When Don wakes up, he has further insights. Without consciously realizing it, he has resolved an issue that was bothering him. Rosie’s insinuation that he lacks empathy and the ability to love isn’t true. He does have an ability to empathize, but the situation has to involve someone he loves or cares about, not a fictional movie character. He recounts many instances of his empathy, including occasions in his relationships with Daphne, Claudia, and Rosie herself. Even a somewhat compromised ability to empathize does not mean that Don cannot love, because he knows he loves Rosie.
He runs back to find his coat, because he left his cell phone in the pocket. A homeless man has taken his jacket from the trash can, and Don carefully removes his cellphone and an envelope from the pocket of the coat. A couple watches him apparently robbing a homeless man and calls the police.

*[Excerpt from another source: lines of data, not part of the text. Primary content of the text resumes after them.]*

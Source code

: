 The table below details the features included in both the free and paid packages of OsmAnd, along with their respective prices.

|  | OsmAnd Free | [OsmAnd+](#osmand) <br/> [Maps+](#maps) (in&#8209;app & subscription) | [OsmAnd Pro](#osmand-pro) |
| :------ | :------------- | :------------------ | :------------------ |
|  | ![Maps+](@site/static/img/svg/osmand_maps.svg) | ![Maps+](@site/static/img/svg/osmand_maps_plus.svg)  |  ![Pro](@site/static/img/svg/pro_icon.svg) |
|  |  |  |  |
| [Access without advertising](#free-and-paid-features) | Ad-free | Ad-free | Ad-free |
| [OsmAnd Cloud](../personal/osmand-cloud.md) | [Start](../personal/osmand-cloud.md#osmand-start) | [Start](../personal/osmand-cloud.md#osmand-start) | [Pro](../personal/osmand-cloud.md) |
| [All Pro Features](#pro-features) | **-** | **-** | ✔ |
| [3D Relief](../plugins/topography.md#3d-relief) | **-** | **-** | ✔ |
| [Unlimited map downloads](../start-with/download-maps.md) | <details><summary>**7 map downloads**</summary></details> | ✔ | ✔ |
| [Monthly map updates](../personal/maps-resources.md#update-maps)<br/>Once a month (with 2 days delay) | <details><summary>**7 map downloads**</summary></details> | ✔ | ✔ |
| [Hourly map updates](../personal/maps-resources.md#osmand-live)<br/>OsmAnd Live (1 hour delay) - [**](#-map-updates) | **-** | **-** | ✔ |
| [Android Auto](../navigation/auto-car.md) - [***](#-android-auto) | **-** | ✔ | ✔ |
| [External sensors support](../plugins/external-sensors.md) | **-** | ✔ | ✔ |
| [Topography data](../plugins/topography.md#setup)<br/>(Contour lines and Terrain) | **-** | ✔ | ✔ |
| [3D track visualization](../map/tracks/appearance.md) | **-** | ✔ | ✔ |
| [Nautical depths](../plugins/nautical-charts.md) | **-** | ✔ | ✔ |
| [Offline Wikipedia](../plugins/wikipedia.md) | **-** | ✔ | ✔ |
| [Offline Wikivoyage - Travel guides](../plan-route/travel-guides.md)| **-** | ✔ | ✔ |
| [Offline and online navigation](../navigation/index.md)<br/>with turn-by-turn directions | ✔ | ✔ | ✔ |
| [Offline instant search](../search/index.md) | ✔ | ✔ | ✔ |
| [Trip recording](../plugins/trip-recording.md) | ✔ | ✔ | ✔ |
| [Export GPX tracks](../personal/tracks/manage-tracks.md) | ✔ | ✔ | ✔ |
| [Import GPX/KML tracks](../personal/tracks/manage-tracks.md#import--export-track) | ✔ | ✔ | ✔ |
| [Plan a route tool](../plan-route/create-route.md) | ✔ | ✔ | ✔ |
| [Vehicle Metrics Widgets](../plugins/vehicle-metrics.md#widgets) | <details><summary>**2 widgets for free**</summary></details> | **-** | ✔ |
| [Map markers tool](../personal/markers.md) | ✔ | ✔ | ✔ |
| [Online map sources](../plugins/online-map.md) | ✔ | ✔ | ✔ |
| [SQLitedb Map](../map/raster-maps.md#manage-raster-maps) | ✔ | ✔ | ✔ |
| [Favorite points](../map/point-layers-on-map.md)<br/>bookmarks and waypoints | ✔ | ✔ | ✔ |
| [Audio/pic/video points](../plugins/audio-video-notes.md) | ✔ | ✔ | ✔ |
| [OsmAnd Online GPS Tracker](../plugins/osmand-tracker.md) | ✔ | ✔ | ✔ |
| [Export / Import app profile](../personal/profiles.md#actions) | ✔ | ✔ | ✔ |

Don rides his bike to campus, one step ahead of the police. In his office, he finds that his Father Project file has been ransacked by Rosie, who has left him a note, apologizing. Afraid that she will confront Gene without DNA proof of paternity, he rushes to locate Gene and head Rosie off. He finds everyone at the University Club—Gene and the Dean at one table, Rosie and Claudia at another.

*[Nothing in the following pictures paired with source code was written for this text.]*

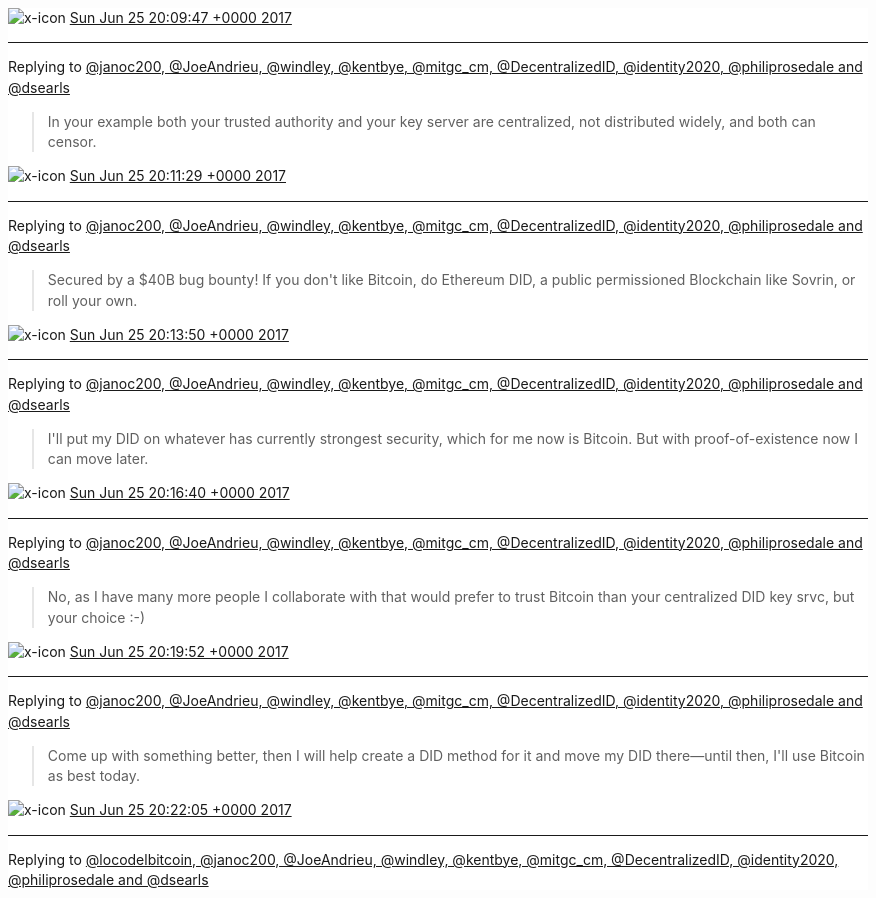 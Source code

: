 <img src="{{ site.url }}{{ site.baseurl }}/assets/images/media/tweet.ico" alt="x-icon" width="30" /> [Sun Jun 25 20:09:47 +0000 2017](https://twitter.com/ChristopherA/status/879069128262168576)

----

Replying to [@janoc200, @JoeAndrieu, @windley, @kentbye, @mitgc_cm, @DecentralizedID, @identity2020, @philiprosedale and @dsearls](https://twitter.com/janoc200/status/879068479273521152)

> In your example both your trusted authority and your key server are centralized, not distributed widely, and both can censor.

<img src="{{ site.url }}{{ site.baseurl }}/assets/images/media/tweet.ico" alt="x-icon" width="30" /> [Sun Jun 25 20:11:29 +0000 2017](https://twitter.com/ChristopherA/status/879069558694215680)

----

Replying to [@janoc200, @JoeAndrieu, @windley, @kentbye, @mitgc_cm, @DecentralizedID, @identity2020, @philiprosedale and @dsearls](https://twitter.com/janoc200/status/879068723138756608)

> Secured by a $40B bug bounty! If you don't like Bitcoin, do Ethereum DID, a public permissioned Blockchain like Sovrin, or roll your own.

<img src="{{ site.url }}{{ site.baseurl }}/assets/images/media/tweet.ico" alt="x-icon" width="30" /> [Sun Jun 25 20:13:50 +0000 2017](https://twitter.com/ChristopherA/status/879070147834552320)

----

Replying to [@janoc200, @JoeAndrieu, @windley, @kentbye, @mitgc_cm, @DecentralizedID, @identity2020, @philiprosedale and @dsearls](https://twitter.com/janoc200/status/879068723138756608)

> I'll put my DID on whatever has currently strongest security, which for me now is Bitcoin. But with proof-of-existence now I can move later.

<img src="{{ site.url }}{{ site.baseurl }}/assets/images/media/tweet.ico" alt="x-icon" width="30" /> [Sun Jun 25 20:16:40 +0000 2017](https://twitter.com/ChristopherA/status/879070863307427840)

----

Replying to [@janoc200, @JoeAndrieu, @windley, @kentbye, @mitgc_cm, @DecentralizedID, @identity2020, @philiprosedale and @dsearls](https://twitter.com/janoc200/status/879070821674889217)

> No, as I have many more people I collaborate with that would prefer to trust Bitcoin than your centralized DID key srvc, but your choice :-)

<img src="{{ site.url }}{{ site.baseurl }}/assets/images/media/tweet.ico" alt="x-icon" width="30" /> [Sun Jun 25 20:19:52 +0000 2017](https://twitter.com/ChristopherA/status/879071665849720832)

----

Replying to [@janoc200, @JoeAndrieu, @windley, @kentbye, @mitgc_cm, @DecentralizedID, @identity2020, @philiprosedale and @dsearls](https://twitter.com/janoc200/status/879070285135216640)

> Come up with something better, then I will help create a DID method for it and move my DID there—until then, I'll use Bitcoin as best today.

<img src="{{ site.url }}{{ site.baseurl }}/assets/images/media/tweet.ico" alt="x-icon" width="30" /> [Sun Jun 25 20:22:05 +0000 2017](https://twitter.com/ChristopherA/status/879072225457881088)

----

Replying to [@locodelbitcoin, @janoc200, @JoeAndrieu, @windley, @kentbye, @mitgc_cm, @DecentralizedID, @identity2020, @philiprosedale and @dsearls](https://twitter.com/locodelbitcoin/status/879072621819826177)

Don rushes up to Rosie and announces that he knows he loves her, because he loves her despite her flaws and still wants to marry her. Rosie presents the ring from the previous night’s proposal. She puts it on her finger and agrees to marry him. Don kisses Rosie to the applause of the entire dining room. The police arrive to question Don about what he took from the homeless man; he shows them that he has three tickets to Disneyland in his pocket.
Don, Phil, and Rosie go to Disneyland. Don and Rosie marry and move to New York City, where Don works in the Genetics Department at Columbia University and Rosie attends medical school. They decided to move to make it easier for Don to maintain all of the positive changes that he has made. Rosie and Don work together three nights a week in a cocktail bar for extra income. They are trying to have a baby.
Don takes the remaining DNA samples from the Father Project, plus one additional sample taken from Phil, and tests them. Don texts Rosie so that she can be there to see the results. Phil is her real father.
Don blames Gene for the entire mix-up. As the professor of the genetics class the medical students took at the time, Gene vastly simplified his explanation of eye color inheritance. Rosie’s mother had no way to know that her education was not complete and that she based the confession of her affair to Phil on incorrect information, believing it was impossible for two blue-eyed people to have a child with brown eyes. Don marvels that without Gene’s mistake, he would never have met and married Rosie.
In true romantic comedy fashion, the final chapters of the novel bring the hero and heroine together for good and provide resolution to all the major questions raised in the novel. Rosie’s father is really Phil; he may be a bit of a clueless, old-fashioned sexist, but he really is Rosie’s dad. Gene stops philandering and repairs his relationship with Claudia. Don and Rosie move on to better lives in New York, free from the burdens of the past. They make new friends and a new life there. The novel ends on a completely upbeat, happy note.